— WHAT YOU SHOULD DO —
The entries below need to be transcribed exactly, without their images.

━━━ SUPPLIED MATERIAL

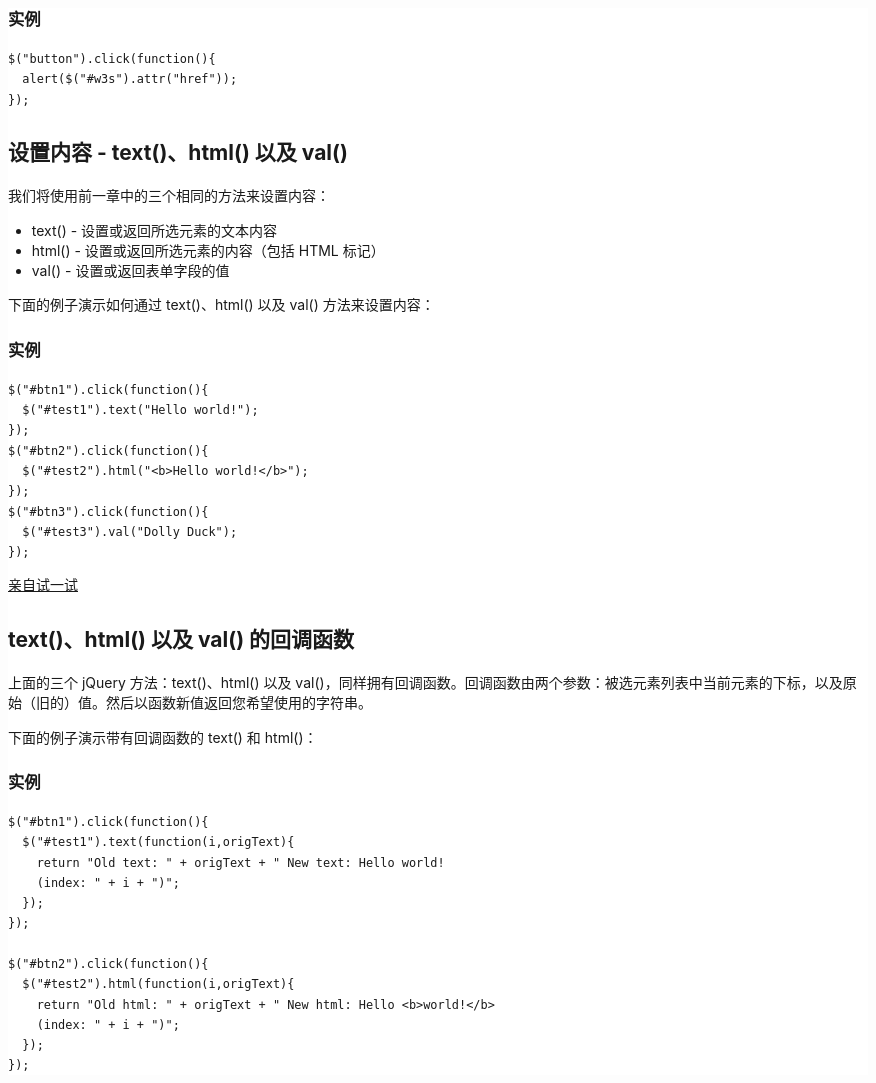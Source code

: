 ### 实例

```
$("button").click(function(){
  alert($("#w3s").attr("href"));
});
```

## 设置内容 - text()、html() 以及 val()

我们将使用前一章中的三个相同的方法来设置内容：

- text() - 设置或返回所选元素的文本内容
- html() - 设置或返回所选元素的内容（包括 HTML 标记）
- val() - 设置或返回表单字段的值

下面的例子演示如何通过 text()、html() 以及 val() 方法来设置内容：

### 实例

```
$("#btn1").click(function(){
  $("#test1").text("Hello world!");
});
$("#btn2").click(function(){
  $("#test2").html("<b>Hello world!</b>");
});
$("#btn3").click(function(){
  $("#test3").val("Dolly Duck");
});
```

[亲自试一试](https://www.w3school.com.cn/tiy/t.asp?f=jquery_dom_html_set)

## text()、html() 以及 val() 的回调函数

上面的三个 jQuery 方法：text()、html() 以及 val()，同样拥有回调函数。回调函数由两个参数：被选元素列表中当前元素的下标，以及原始（旧的）值。然后以函数新值返回您希望使用的字符串。

下面的例子演示带有回调函数的 text() 和 html()：

### 实例

```
$("#btn1").click(function(){
  $("#test1").text(function(i,origText){
    return "Old text: " + origText + " New text: Hello world!
    (index: " + i + ")";
  });
});

$("#btn2").click(function(){
  $("#test2").html(function(i,origText){
    return "Old html: " + origText + " New html: Hello <b>world!</b>
    (index: " + i + ")";
  });
});
```
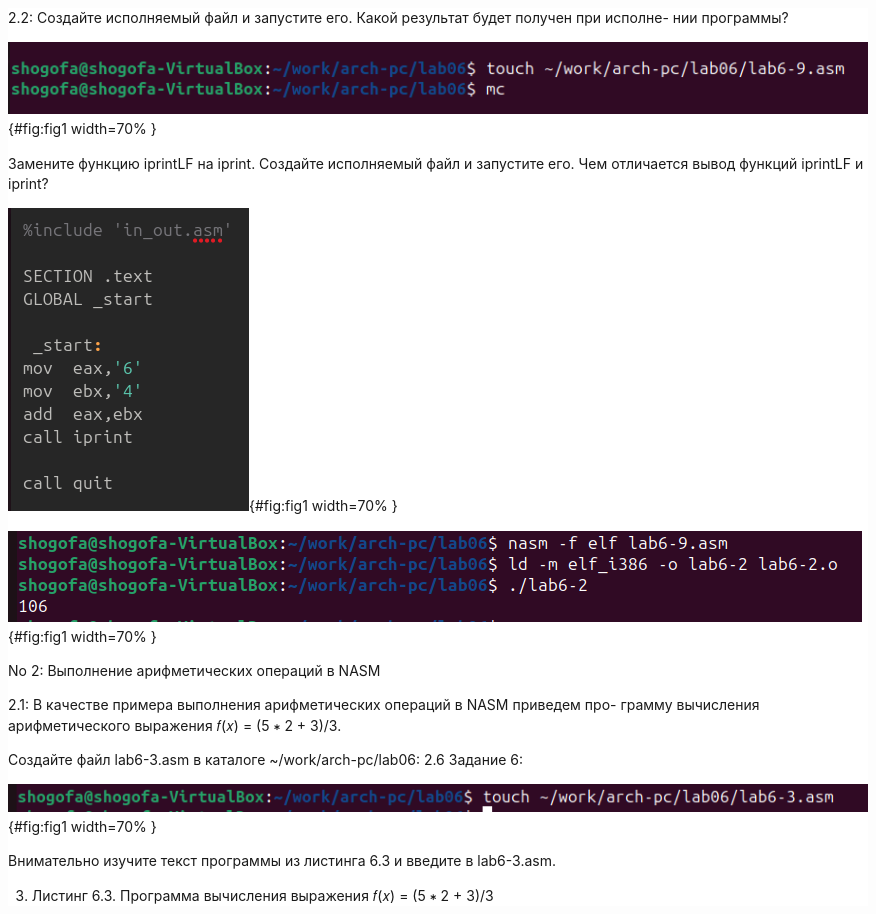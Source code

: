 2.2: Создайте исполняемый файл и запустите его. Какой результат будет получен при исполне-
нии программы?

![Создайла исполняемый файл](image/11.png){#fig:fig1 width=70% }

Замените функцию iprintLF на iprint. Создайте исполняемый файл и запустите его. Чем
отличается вывод функций iprintLF и iprint?

![Заменила функцию iprintLF на iprint](image/12.png){#fig:fig1 width=70% }

![Создайла исполняемый файл и запустила его](image/13.png){#fig:fig1 width=70% }

No 2: Выполнение арифметических операций в NASM

2.1: В качестве примера выполнения арифметических операций в NASM приведем про-
грамму вычисления арифметического выражения 𝑓(𝑥) = (5 ∗ 2 + 3)/3.

Создайте файл lab6-3.asm в каталоге ~/work/arch-pc/lab06:
2.6 Задание 6:

![Создайте файл](image/14.png){#fig:fig1 width=70% }

Внимательно изучите текст программы из листинга 6.3 и введите в lab6-3.asm.

3. Листинг 6.3. Программа вычисления выражения 𝑓(𝑥) = (5 ∗ 2 + 3)/3
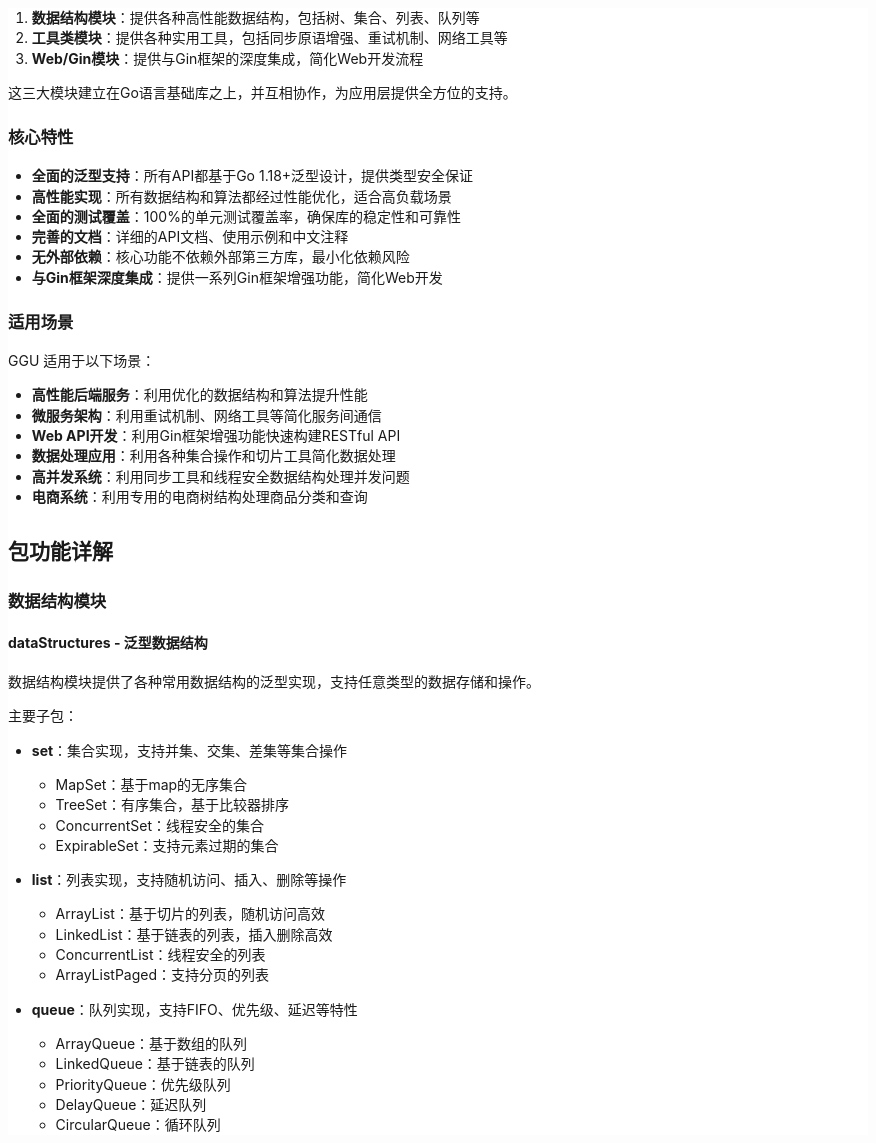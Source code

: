 1. **数据结构模块**：提供各种高性能数据结构，包括树、集合、列表、队列等
2. **工具类模块**：提供各种实用工具，包括同步原语增强、重试机制、网络工具等
3. **Web/Gin模块**：提供与Gin框架的深度集成，简化Web开发流程

这三大模块建立在Go语言基础库之上，并互相协作，为应用层提供全方位的支持。

### 核心特性

- **全面的泛型支持**：所有API都基于Go 1.18+泛型设计，提供类型安全保证
- **高性能实现**：所有数据结构和算法都经过性能优化，适合高负载场景
- **全面的测试覆盖**：100%的单元测试覆盖率，确保库的稳定性和可靠性
- **完善的文档**：详细的API文档、使用示例和中文注释
- **无外部依赖**：核心功能不依赖外部第三方库，最小化依赖风险
- **与Gin框架深度集成**：提供一系列Gin框架增强功能，简化Web开发

### 适用场景

GGU 适用于以下场景：

- **高性能后端服务**：利用优化的数据结构和算法提升性能
- **微服务架构**：利用重试机制、网络工具等简化服务间通信
- **Web API开发**：利用Gin框架增强功能快速构建RESTful API
- **数据处理应用**：利用各种集合操作和切片工具简化数据处理
- **高并发系统**：利用同步工具和线程安全数据结构处理并发问题
- **电商系统**：利用专用的电商树结构处理商品分类和查询

## 包功能详解

### 数据结构模块

#### dataStructures - 泛型数据结构

数据结构模块提供了各种常用数据结构的泛型实现，支持任意类型的数据存储和操作。

主要子包：

- **set**：集合实现，支持并集、交集、差集等集合操作
  - MapSet：基于map的无序集合
  - TreeSet：有序集合，基于比较器排序
  - ConcurrentSet：线程安全的集合
  - ExpirableSet：支持元素过期的集合

- **list**：列表实现，支持随机访问、插入、删除等操作
  - ArrayList：基于切片的列表，随机访问高效
  - LinkedList：基于链表的列表，插入删除高效
  - ConcurrentList：线程安全的列表
  - ArrayListPaged：支持分页的列表

- **queue**：队列实现，支持FIFO、优先级、延迟等特性
  - ArrayQueue：基于数组的队列
  - LinkedQueue：基于链表的队列
  - PriorityQueue：优先级队列
  - DelayQueue：延迟队列
  - CircularQueue：循环队列
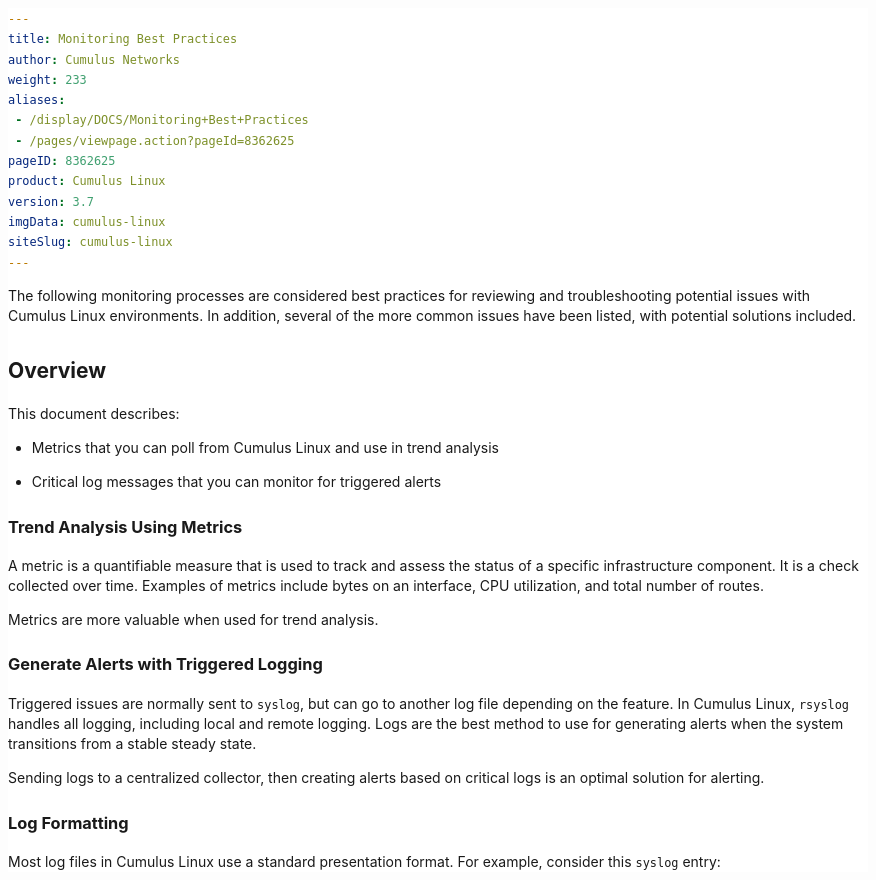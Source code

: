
 ```yaml
---
title: Monitoring Best Practices
author: Cumulus Networks
weight: 233
aliases:
 - /display/DOCS/Monitoring+Best+Practices
 - /pages/viewpage.action?pageId=8362625
pageID: 8362625
product: Cumulus Linux
version: 3.7
imgData: cumulus-linux
siteSlug: cumulus-linux
---
```

The following monitoring processes are considered best practices for
reviewing and troubleshooting potential issues with Cumulus Linux
environments. In addition, several of the more common issues have been
listed, with potential solutions included.

## Overview

This document describes:

  - Metrics that you can poll from Cumulus Linux and use in trend
    analysis

  - Critical log messages that you can monitor for triggered alerts

### Trend Analysis Using Metrics

A metric is a quantifiable measure that is used to track and assess the
status of a specific infrastructure component. It is a check collected
over time. Examples of metrics include bytes on an interface, CPU
utilization, and total number of routes.

Metrics are more valuable when used for trend analysis.

### Generate Alerts with Triggered Logging

Triggered issues are normally sent to `syslog`, but can go to another
log file depending on the feature. In Cumulus Linux, `rsyslog` handles
all logging, including local and remote logging. Logs are the best
method to use for generating alerts when the system transitions from a
stable steady state.

Sending logs to a centralized collector, then creating alerts based on
critical logs is an optimal solution for alerting.

### Log Formatting

Most log files in Cumulus Linux use a standard presentation format. For
example, consider this `syslog` entry:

━━━━━━

— TASK RESULT —
Source code

: ### 实例

```
$("button").click(function(){
  alert($("#w3s").attr("href"));
});
```

## 设置内容 - text()、html() 以及 val()

我们将使用前一章中的三个相同的方法来设置内容：

- text() - 设置或返回所选元素的文本内容
- html() - 设置或返回所选元素的内容（包括 HTML 标记）
- val() - 设置或返回表单字段的值

下面的例子演示如何通过 text()、html() 以及 val() 方法来设置内容：

### 实例

```
$("#btn1").click(function(){
  $("#test1").text("Hello world!");
});
$("#btn2").click(function(){
  $("#test2").html("<b>Hello world!</b>");
});
$("#btn3").click(function(){
  $("#test3").val("Dolly Duck");
});
```

[亲自试一试](https://www.w3school.com.cn/tiy/t.asp?f=jquery_dom_html_set)

## text()、html() 以及 val() 的回调函数

上面的三个 jQuery 方法：text()、html() 以及 val()，同样拥有回调函数。回调函数由两个参数：被选元素列表中当前元素的下标，以及原始（旧的）值。然后以函数新值返回您希望使用的字符串。

下面的例子演示带有回调函数的 text() 和 html()：

### 实例

```
$("#btn1").click(function(){
  $("#test1").text(function(i,origText){
    return "Old text: " + origText + " New text: Hello world!
    (index: " + i + ")";
  });
});

$("#btn2").click(function(){
  $("#test2").html(function(i,origText){
    return "Old html: " + origText + " New html: Hello <b>world!</b>
    (index: " + i + ")";
  });
});
```
Source code

: 2.2: Создайте исполняемый файл и запустите его. Какой результат будет получен при исполне-
нии программы?

![Создайла исполняемый файл](image/11.png){#fig:fig1 width=70% }

Замените функцию iprintLF на iprint. Создайте исполняемый файл и запустите его. Чем
отличается вывод функций iprintLF и iprint?

![Заменила функцию iprintLF на iprint](image/12.png){#fig:fig1 width=70% }

![Создайла исполняемый файл и запустила его](image/13.png){#fig:fig1 width=70% }

No 2: Выполнение арифметических операций в NASM

2.1: В качестве примера выполнения арифметических операций в NASM приведем про-
грамму вычисления арифметического выражения 𝑓(𝑥) = (5 ∗ 2 + 3)/3.

Создайте файл lab6-3.asm в каталоге ~/work/arch-pc/lab06:
2.6 Задание 6:

![Создайте файл](image/14.png){#fig:fig1 width=70% }

Внимательно изучите текст программы из листинга 6.3 и введите в lab6-3.asm.

3. Листинг 6.3. Программа вычисления выражения 𝑓(𝑥) = (5 ∗ 2 + 3)/3
Source code

: 1. **数据结构模块**：提供各种高性能数据结构，包括树、集合、列表、队列等
2. **工具类模块**：提供各种实用工具，包括同步原语增强、重试机制、网络工具等
3. **Web/Gin模块**：提供与Gin框架的深度集成，简化Web开发流程

这三大模块建立在Go语言基础库之上，并互相协作，为应用层提供全方位的支持。

### 核心特性

- **全面的泛型支持**：所有API都基于Go 1.18+泛型设计，提供类型安全保证
- **高性能实现**：所有数据结构和算法都经过性能优化，适合高负载场景
- **全面的测试覆盖**：100%的单元测试覆盖率，确保库的稳定性和可靠性
- **完善的文档**：详细的API文档、使用示例和中文注释
- **无外部依赖**：核心功能不依赖外部第三方库，最小化依赖风险
- **与Gin框架深度集成**：提供一系列Gin框架增强功能，简化Web开发

### 适用场景

GGU 适用于以下场景：

- **高性能后端服务**：利用优化的数据结构和算法提升性能
- **微服务架构**：利用重试机制、网络工具等简化服务间通信
- **Web API开发**：利用Gin框架增强功能快速构建RESTful API
- **数据处理应用**：利用各种集合操作和切片工具简化数据处理
- **高并发系统**：利用同步工具和线程安全数据结构处理并发问题
- **电商系统**：利用专用的电商树结构处理商品分类和查询

## 包功能详解

### 数据结构模块

#### dataStructures - 泛型数据结构

数据结构模块提供了各种常用数据结构的泛型实现，支持任意类型的数据存储和操作。

主要子包：

- **set**：集合实现，支持并集、交集、差集等集合操作
  - MapSet：基于map的无序集合
  - TreeSet：有序集合，基于比较器排序
  - ConcurrentSet：线程安全的集合
  - ExpirableSet：支持元素过期的集合

- **list**：列表实现，支持随机访问、插入、删除等操作
  - ArrayList：基于切片的列表，随机访问高效
  - LinkedList：基于链表的列表，插入删除高效
  - ConcurrentList：线程安全的列表
  - ArrayListPaged：支持分页的列表

- **queue**：队列实现，支持FIFO、优先级、延迟等特性
  - ArrayQueue：基于数组的队列
  - LinkedQueue：基于链表的队列
  - PriorityQueue：优先级队列
  - DelayQueue：延迟队列
  - CircularQueue：循环队列
Source code

:
 ```yaml
---
title: Monitoring Best Practices
author: Cumulus Networks
weight: 233
aliases:
 - /display/DOCS/Monitoring+Best+Practices
 - /pages/viewpage.action?pageId=8362625
pageID: 8362625
product: Cumulus Linux
version: 3.7
imgData: cumulus-linux
siteSlug: cumulus-linux
---
```

The following monitoring processes are considered best practices for
reviewing and troubleshooting potential issues with Cumulus Linux
environments. In addition, several of the more common issues have been
listed, with potential solutions included.

## Overview

This document describes:

  - Metrics that you can poll from Cumulus Linux and use in trend
    analysis

  - Critical log messages that you can monitor for triggered alerts

### Trend Analysis Using Metrics

A metric is a quantifiable measure that is used to track and assess the
status of a specific infrastructure component. It is a check collected
over time. Examples of metrics include bytes on an interface, CPU
utilization, and total number of routes.

Metrics are more valuable when used for trend analysis.

### Generate Alerts with Triggered Logging

Triggered issues are normally sent to `syslog`, but can go to another
log file depending on the feature. In Cumulus Linux, `rsyslog` handles
all logging, including local and remote logging. Logs are the best
method to use for generating alerts when the system transitions from a
stable steady state.

Sending logs to a centralized collector, then creating alerts based on
critical logs is an optimal solution for alerting.

### Log Formatting

Most log files in Cumulus Linux use a standard presentation format. For
example, consider this `syslog` entry:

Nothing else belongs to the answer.